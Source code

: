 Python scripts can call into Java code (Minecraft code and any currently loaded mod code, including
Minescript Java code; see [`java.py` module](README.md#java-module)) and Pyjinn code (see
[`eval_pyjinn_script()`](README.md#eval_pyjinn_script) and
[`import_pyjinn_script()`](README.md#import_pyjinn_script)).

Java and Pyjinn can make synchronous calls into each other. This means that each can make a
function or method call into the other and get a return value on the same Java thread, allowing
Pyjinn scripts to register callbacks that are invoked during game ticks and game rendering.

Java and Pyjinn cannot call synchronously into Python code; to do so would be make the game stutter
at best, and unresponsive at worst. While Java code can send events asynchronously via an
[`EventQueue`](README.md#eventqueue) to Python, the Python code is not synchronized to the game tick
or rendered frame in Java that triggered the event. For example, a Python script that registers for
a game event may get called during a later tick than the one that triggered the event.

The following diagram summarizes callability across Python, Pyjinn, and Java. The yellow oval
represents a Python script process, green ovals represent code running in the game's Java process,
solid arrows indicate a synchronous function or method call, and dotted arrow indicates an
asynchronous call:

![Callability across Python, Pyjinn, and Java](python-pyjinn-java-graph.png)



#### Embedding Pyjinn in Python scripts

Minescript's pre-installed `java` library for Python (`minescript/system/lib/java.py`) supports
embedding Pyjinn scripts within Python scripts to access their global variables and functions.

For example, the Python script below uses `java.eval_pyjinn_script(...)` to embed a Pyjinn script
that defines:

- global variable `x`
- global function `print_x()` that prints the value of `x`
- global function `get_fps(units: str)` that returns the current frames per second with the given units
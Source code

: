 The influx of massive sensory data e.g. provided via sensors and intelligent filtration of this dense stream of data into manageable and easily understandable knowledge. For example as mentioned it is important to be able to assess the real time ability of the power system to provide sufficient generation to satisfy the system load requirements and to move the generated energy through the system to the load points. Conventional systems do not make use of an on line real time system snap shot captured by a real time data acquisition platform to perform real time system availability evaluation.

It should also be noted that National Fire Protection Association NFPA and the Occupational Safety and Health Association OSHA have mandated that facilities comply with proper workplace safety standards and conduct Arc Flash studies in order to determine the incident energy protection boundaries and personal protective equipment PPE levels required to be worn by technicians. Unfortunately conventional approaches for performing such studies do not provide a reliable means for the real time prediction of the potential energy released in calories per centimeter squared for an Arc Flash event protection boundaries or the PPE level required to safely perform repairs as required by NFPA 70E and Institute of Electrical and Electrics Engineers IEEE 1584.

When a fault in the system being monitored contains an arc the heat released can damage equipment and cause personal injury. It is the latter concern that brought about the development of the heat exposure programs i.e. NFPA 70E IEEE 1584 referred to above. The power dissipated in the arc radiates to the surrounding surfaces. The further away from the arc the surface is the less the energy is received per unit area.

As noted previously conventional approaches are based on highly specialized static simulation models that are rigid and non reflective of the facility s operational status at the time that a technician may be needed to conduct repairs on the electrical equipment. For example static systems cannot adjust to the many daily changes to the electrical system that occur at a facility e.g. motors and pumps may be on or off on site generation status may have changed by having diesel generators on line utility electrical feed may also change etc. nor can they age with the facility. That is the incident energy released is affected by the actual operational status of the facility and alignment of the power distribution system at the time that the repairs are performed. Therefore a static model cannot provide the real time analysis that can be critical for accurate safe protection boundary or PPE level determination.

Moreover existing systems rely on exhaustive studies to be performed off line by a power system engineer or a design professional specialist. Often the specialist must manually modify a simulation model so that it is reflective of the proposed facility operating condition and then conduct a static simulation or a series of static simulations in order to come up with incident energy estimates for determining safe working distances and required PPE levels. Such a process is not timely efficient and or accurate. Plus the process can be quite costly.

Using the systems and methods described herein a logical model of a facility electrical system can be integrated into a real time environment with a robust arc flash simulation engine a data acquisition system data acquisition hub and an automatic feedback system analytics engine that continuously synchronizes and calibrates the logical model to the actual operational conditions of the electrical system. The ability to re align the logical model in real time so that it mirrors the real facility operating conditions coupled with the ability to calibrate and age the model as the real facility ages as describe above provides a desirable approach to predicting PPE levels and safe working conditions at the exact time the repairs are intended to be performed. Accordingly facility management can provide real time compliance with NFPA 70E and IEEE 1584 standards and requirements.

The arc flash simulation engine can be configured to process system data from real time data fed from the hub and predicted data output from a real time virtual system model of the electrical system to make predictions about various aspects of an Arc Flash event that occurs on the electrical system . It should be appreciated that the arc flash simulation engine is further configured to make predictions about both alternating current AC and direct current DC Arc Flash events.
★ ★ ★ ★ ★ ★ ★
**Goal of the exercise:**
Determine how many lines above hold the word "README", then give only that number.

**Answer space:**
4